Entries provided:
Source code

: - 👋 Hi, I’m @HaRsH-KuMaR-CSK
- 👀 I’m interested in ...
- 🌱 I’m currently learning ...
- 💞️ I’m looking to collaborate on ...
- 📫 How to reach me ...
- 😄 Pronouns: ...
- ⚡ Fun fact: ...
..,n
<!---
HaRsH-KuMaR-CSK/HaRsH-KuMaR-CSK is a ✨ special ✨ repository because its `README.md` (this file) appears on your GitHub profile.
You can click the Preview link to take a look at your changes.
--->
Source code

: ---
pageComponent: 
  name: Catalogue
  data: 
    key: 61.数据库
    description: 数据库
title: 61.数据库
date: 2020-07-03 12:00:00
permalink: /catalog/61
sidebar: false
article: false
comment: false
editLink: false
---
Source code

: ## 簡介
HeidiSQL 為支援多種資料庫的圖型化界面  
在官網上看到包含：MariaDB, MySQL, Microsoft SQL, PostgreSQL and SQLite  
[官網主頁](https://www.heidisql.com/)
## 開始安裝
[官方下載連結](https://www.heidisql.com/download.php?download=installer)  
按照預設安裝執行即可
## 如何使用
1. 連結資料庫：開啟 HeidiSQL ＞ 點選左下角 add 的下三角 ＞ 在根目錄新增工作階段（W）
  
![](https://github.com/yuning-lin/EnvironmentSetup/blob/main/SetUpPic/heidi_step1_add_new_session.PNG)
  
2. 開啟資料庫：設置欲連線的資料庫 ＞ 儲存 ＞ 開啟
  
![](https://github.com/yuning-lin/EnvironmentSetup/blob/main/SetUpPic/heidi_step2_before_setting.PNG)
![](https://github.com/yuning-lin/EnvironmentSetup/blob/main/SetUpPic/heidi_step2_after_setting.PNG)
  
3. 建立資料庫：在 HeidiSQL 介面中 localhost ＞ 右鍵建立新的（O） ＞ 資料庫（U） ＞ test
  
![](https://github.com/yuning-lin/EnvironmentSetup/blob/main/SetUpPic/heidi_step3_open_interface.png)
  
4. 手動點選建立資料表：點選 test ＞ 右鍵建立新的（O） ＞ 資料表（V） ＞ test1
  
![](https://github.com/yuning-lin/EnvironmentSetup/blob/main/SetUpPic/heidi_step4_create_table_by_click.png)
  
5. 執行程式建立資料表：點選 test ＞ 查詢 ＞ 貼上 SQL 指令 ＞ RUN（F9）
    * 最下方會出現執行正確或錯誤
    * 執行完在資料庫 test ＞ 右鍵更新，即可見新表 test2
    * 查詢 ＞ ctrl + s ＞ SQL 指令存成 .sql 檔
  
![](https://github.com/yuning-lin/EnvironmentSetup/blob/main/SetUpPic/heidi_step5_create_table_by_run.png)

Brief: Within the records above, the line carrying "HeidiSQL 為支援多種資料庫的圖型化界面" starts the range and the last line ends it. Set down that range exactly.

Task result:
HeidiSQL 為支援多種資料庫的圖型化界面  
在官網上看到包含：MariaDB, MySQL, Microsoft SQL, PostgreSQL and SQLite  
[官網主頁](https://www.heidisql.com/)
## 開始安裝
[官方下載連結](https://www.heidisql.com/download.php?download=installer)  
按照預設安裝執行即可
## 如何使用
1. 連結資料庫：開啟 HeidiSQL ＞ 點選左下角 add 的下三角 ＞ 在根目錄新增工作階段（W）
  
![](https://github.com/yuning-lin/EnvironmentSetup/blob/main/SetUpPic/heidi_step1_add_new_session.PNG)
  
2. 開啟資料庫：設置欲連線的資料庫 ＞ 儲存 ＞ 開啟
  
![](https://github.com/yuning-lin/EnvironmentSetup/blob/main/SetUpPic/heidi_step2_before_setting.PNG)
![](https://github.com/yuning-lin/EnvironmentSetup/blob/main/SetUpPic/heidi_step2_after_setting.PNG)
  
3. 建立資料庫：在 HeidiSQL 介面中 localhost ＞ 右鍵建立新的（O） ＞ 資料庫（U） ＞ test
  
![](https://github.com/yuning-lin/EnvironmentSetup/blob/main/SetUpPic/heidi_step3_open_interface.png)
  
4. 手動點選建立資料表：點選 test ＞ 右鍵建立新的（O） ＞ 資料表（V） ＞ test1
  
![](https://github.com/yuning-lin/EnvironmentSetup/blob/main/SetUpPic/heidi_step4_create_table_by_click.png)
  
5. 執行程式建立資料表：點選 test ＞ 查詢 ＞ 貼上 SQL 指令 ＞ RUN（F9）
    * 最下方會出現執行正確或錯誤
    * 執行完在資料庫 test ＞ 右鍵更新，即可見新表 test2
    * 查詢 ＞ ctrl + s ＞ SQL 指令存成 .sql 檔
  
![](https://github.com/yuning-lin/EnvironmentSetup/blob/main/SetUpPic/heidi_step5_create_table_by_run.png)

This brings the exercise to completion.